Chicago Botanic Garden
Branding + Identity
The AskThe Chicago Botanic Garden needed an app that utilized user generated plant data for a climate change research initiative called Budburst.
The mission of Budburst is to track the cycles of plants in a particular location over time. Users could tag a plant in their local park, or even in their backyard, and enter in plant and location data about that particular plant. By aggregating this data from users all over a given area, the Chicago Botanic Garden could further their research on climate change.
The final deliverable included a refresh of the branding and messaging of Budburst, a marketing site that educated users on the initiative, a mobile app where users could access and contribute to the data, and a version of that app to be used as a web application. This was a design deliverable only, our work was then handed to another company to handle the development. My focus on this project was to build the identity, and the UI design of the marketing site and web application.
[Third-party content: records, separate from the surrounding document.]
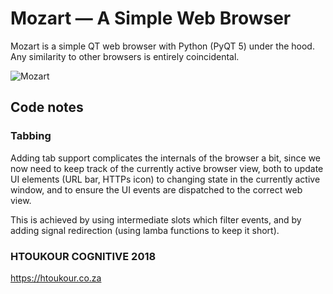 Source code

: # Mozart — A Simple Web Browser

Mozart is a simple QT web browser with Python (PyQT 5) under the hood.
Any similarity to other browsers is entirely coincidental.

![Mozart](screenshot-browser-tabbed.jpg)


## Code notes

### Tabbing

Adding tab support complicates the internals of the browser a bit, since we
now need to keep track of the currently active browser view, both to update
UI elements (URL bar, HTTPs icon) to changing state in the currently active
window, and to ensure the UI events are dispatched to the correct web view.

This is achieved by using intermediate slots which filter events, and by
adding signal redirection (using lamba functions to keep it short).


### HTOUKOUR COGNITIVE 2018
https://htoukour.co.za
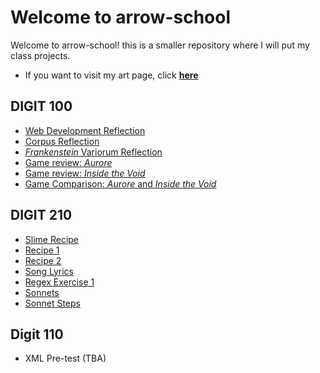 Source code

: # Welcome to arrow-school

Welcome to arrow-school! this is a smaller repository where I will put my class projects. 

* If you want to visit my art page, click **[here](https://arrowarchive.github.io/The-Arrowarchive/index)**

## DIGIT 100

* [Web Development Reflection](digit100/reflection.md)
* [Corpus Reflection](digit100/corpusreflection.md)
* [*Frankenstein* Variorum Reflection](digit100/variorum.md)
* [Game review: *Aurore*](digit100/aurore.md)
* [Game review: *Inside the Void*](digit100/review2.md)
* [Game Comparison: *Aurore* and *Inside the Void*](digit100/finalcomparison.md)

## DIGIT 210
* [Slime Recipe](https://raw.githubusercontent.com/arrowarchive/arrow-school/master/docs/xml/slime.xml)
* [Recipe 1](https://raw.githubusercontent.com/arrowarchive/arrow-school/master/docs/xml/recipe.xml)
* [Recipe 2](https://raw.githubusercontent.com/arrowarchive/arrow-school/master/docs/xml/recipe2.xml)
* [Song Lyrics](https://raw.githubusercontent.com/arrowarchive/arrow-school/master/docs/xml/songlyric.xml)
* [Regex Exercise 1](https://raw.githubusercontent.com/arrowarchive/arrow-school/master/docs/xml/rachelmoviedata.xml)
* [Sonnets](https://raw.githubusercontent.com/arrowarchive/arrow-school/master/docs/xml/rachelsonnets.xml)
* [Sonnet Steps](https://raw.githubusercontent.com/arrowarchive/arrow-school/master/docs/stepsonnets.md)

## Digit 110 
* XML Pre-test (TBA)
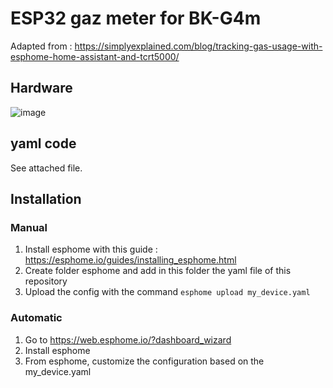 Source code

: # ESP32 gaz meter for BK-G4m

Adapted from : https://simplyexplained.com/blog/tracking-gas-usage-with-esphome-home-assistant-and-tcrt5000/

## Hardware
![image](https://github.com/user-attachments/assets/473c7816-8ce7-40c0-a6ea-3aa021b8cab4)

## yaml code

See attached file.

## Installation

### Manual

1. Install esphome with this guide : https://esphome.io/guides/installing_esphome.html
2. Create folder esphome and add in this folder the yaml file of this repository
3. Upload the config with the command `esphome upload my_device.yaml`

### Automatic

1. Go to https://web.esphome.io/?dashboard_wizard
2. Install esphome
3. From esphome, customize the configuration based on the my_device.yaml
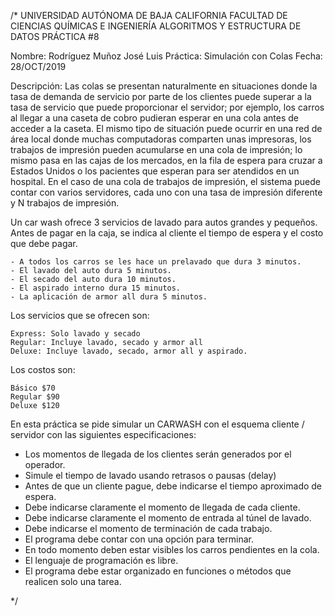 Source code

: /*
									UNIVERSIDAD AUTÓNOMA DE BAJA CALIFORNIA
								  FACULTAD DE CIENCIAS QUÍMICAS E INGENIERÍA
									  ALGORITMOS Y ESTRUCTURA DE DATOS
											     PRÁCTICA #8

Nombre: Rodríguez Muñoz José Luis
Práctica: Simulación con Colas
Fecha: 28/OCT/2019

Descripción:
Las colas se presentan naturalmente en situaciones donde la tasa de demanda de servicio por
parte de los clientes puede superar a la tasa de servicio que puede proporcionar el servidor; por
ejemplo, los carros al llegar a una caseta de cobro pudieran esperar en una cola antes de acceder a
la caseta. El mismo tipo de situación puede ocurrir en una red de área local donde muchas
computadoras comparten unas impresoras, los trabajos de impresión pueden acumularse en una
cola de impresión; lo mismo pasa en las cajas de los mercados, en la fila de espera para cruzar a
Estados Unidos o los pacientes que esperan para ser atendidos en un hospital. En el caso de una
cola de trabajos de impresión, el sistema puede contar con varios servidores, cada uno con una
tasa de impresión diferente y N trabajos de impresión.

Un car wash ofrece 3 servicios de lavado para autos grandes y pequeños. Antes de pagar en la
caja, se indica al cliente el tiempo de espera y el costo que debe pagar.

	- A todos los carros se les hace un prelavado que dura 3 minutos.
	- El lavado del auto dura 5 minutos.
	- El secado del auto dura 10 minutos.
	- El aspirado interno dura 15 minutos.
	- La aplicación de armor all dura 5 minutos.

Los servicios que se ofrecen son:

	Express: Solo lavado y secado
	Regular: Incluye lavado, secado y armor all
	Deluxe: Incluye lavado, secado, armor all y aspirado.
	
Los costos son:

	Básico $70
	Regular $90
	Deluxe $120
	
En esta práctica se pide simular un CARWASH con el esquema cliente / servidor con las siguientes especificaciones:

- Los momentos de llegada de los clientes serán generados por el operador.
- Simule el tiempo de lavado usando retrasos o pausas (delay)
- Antes de que un cliente pague, debe indicarse el tiempo aproximado de espera.
- Debe indicarse claramente el momento de llegada de cada cliente.
- Debe indicarse claramente el momento de entrada al túnel de lavado.
- Debe indicarse el momento de terminación de cada trabajo.
- El programa debe contar con una opción para terminar.
- En todo momento deben estar visibles los carros pendientes en la cola.
- El lenguaje de programación es libre.
- El programa debe estar organizado en funciones o métodos que realicen solo una tarea.

*/
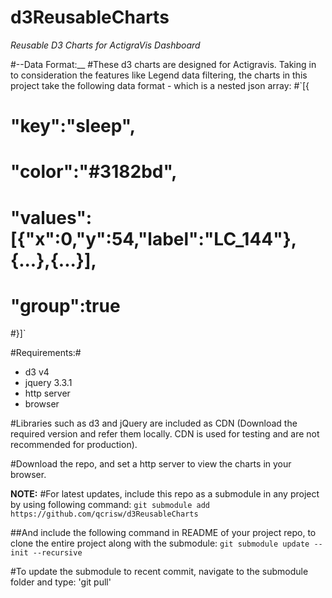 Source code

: # d3ReusableCharts
*Reusable D3 Charts for ActigraVis Dashboard*

#--Data Format:__
#These d3 charts are designed for Actigravis. Taking in to consideration the features like Legend data filtering, the charts in this project take the following data format - which is a nested json array:
#`[{
#	"key":"sleep",
#	"color":"#3182bd",
#	"values":[{"x":0,"y":54,"label":"LC_144"},{...},{...}],
#	"group":true
#}]`



#Requirements:#
* d3 v4
* jquery 3.3.1
* http server
* browser 

#Libraries such as d3 and jQuery are included as CDN (Download the required version and refer them locally. CDN is used for testing and are not recommended for production).

#Download the repo, and set a  http server to view the charts in your browser. 

__NOTE:__ 
#For latest updates, include this repo as a submodule in any project by using following command: 
`git submodule add https://github.com/qcrisw/d3ReusableCharts`

##And include the following command in README of your project repo, to clone the entire project along with the submodule:
`git submodule update --init --recursive`

#To update the submodule to recent commit, navigate to the submodule folder and type:
'git pull'

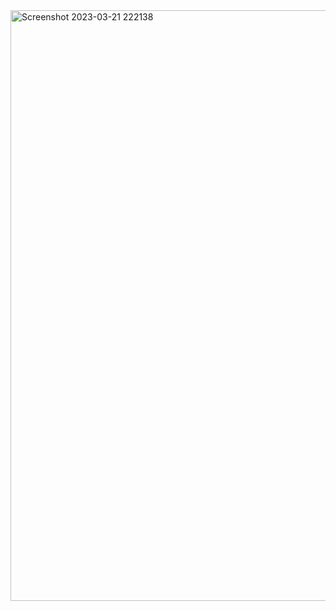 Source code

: <img width="945" alt="Screenshot 2023-03-21 222138" src="https://user-images.githubusercontent.com/114028212/226755322-17ced20e-df51-4ea2-8f2d-fa0429872849.png">
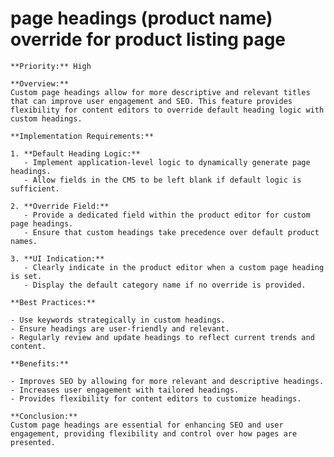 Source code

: # page headings (product name) override for product listing page

    **Priority:** High

    **Overview:**
    Custom page headings allow for more descriptive and relevant titles that can improve user engagement and SEO. This feature provides flexibility for content editors to override default heading logic with custom headings.

    **Implementation Requirements:**

    1. **Default Heading Logic:**
       - Implement application-level logic to dynamically generate page headings.
       - Allow fields in the CMS to be left blank if default logic is sufficient.

    2. **Override Field:**
       - Provide a dedicated field within the product editor for custom page headings.
       - Ensure that custom headings take precedence over default product names.

    3. **UI Indication:**
       - Clearly indicate in the product editor when a custom page heading is set.
       - Display the default category name if no override is provided.

    **Best Practices:**

    - Use keywords strategically in custom headings.
    - Ensure headings are user-friendly and relevant.
    - Regularly review and update headings to reflect current trends and content.

    **Benefits:**

    - Improves SEO by allowing for more relevant and descriptive headings.
    - Increases user engagement with tailored headings.
    - Provides flexibility for content editors to customize headings.

    **Conclusion:**
    Custom page headings are essential for enhancing SEO and user engagement, providing flexibility and control over how pages are presented.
I began the identity portion of the project with a series of moodboards. By using color and found imagery, we were able to have a broader conversation about the emotions we wanted the brand to convey. This exercise not only informed our visual strategy during the moodboard process, but also helped our content strategy team as they entered their phase of developing the brand story.
The selected board was “The Inquisitive Botanist,” which evoked an academic feeling. Tones of gray, cream, and white simulated the texture of paper, as if it were being ripped from a textbook. The lime green on dark green represented the pops of color found in plant life.
For typography, I utilized large type treatments to pull out pieces of complex information; enlarging data as forms of visual interest. The iconography was minimal and abstract, since the concepts our icons had to convey were very nuanced. For illustrations, our team created illustrations of the different plant groups as a way to give a field notes sketch feel to the content on the site.
I played with a lot of concentric circles as a way to explore the cyclical, and continuous life of plants over time. In my head I imagined death and rebirth, and the importance of these cycles to the mission of Budburst. In other exploration, I wanted to create an icon that abstracted the image of a plant to convey an organic feeling. Also, I looked for ways to incorporate a location pin symbol into the plant form, since the initiative is so focused on location information.
The chosen option had a mark with a continuous line that resembled both a bud and a flower. This most represented the continuous line concept, and the shape of the location pin anchored at the bottom. We kept the typeface all lowercase as it was in the previous logo, since the lowercase letters brought in the concentric circle theme in the logomark, and gave the logo a more approachable feel.
It takes a lot of an effort for a user to download an app, take a photo of a plant outside, and enter in complex data. Our team had to focus our content strategy on empowering users to join a movement to further the research on climate change. Paired with a large headline, I included an animation of collaged UI pieces that showcased the user with the data, this is to represent the diversity of people who can involve themselves with this mission.
While the marketing site served as a promotional piece for Budburst, it also needed to be a gateway to an in-browser version of the app. The application itself had many features, but the screen you see above is a feature where users can find plant data in their area. They can navigate this info by moving a map around, or by a grid view. They can also search for a particular species they’re looking to get data on, and see all posts on that plant in a given region.
Budburst’s main goal was to aggregate data, but we also wanted to create spaces for community on the app. The screen above showcases a detail page for a Budburst group. Users could create groups based on certain parameters; whether it was a group that worked locally to collect data in a given region, or nationally to gather information on a specific plant species.
As a conclusion for this project, I made a series of video prototypes of the app as a marketing tool for the client. I took screens from the lead designer on the app and created motion graphics that showed each of the main features of the app. I felt it was also a nice vignette of the new branding we had developed and an excuse for me to animate the logo.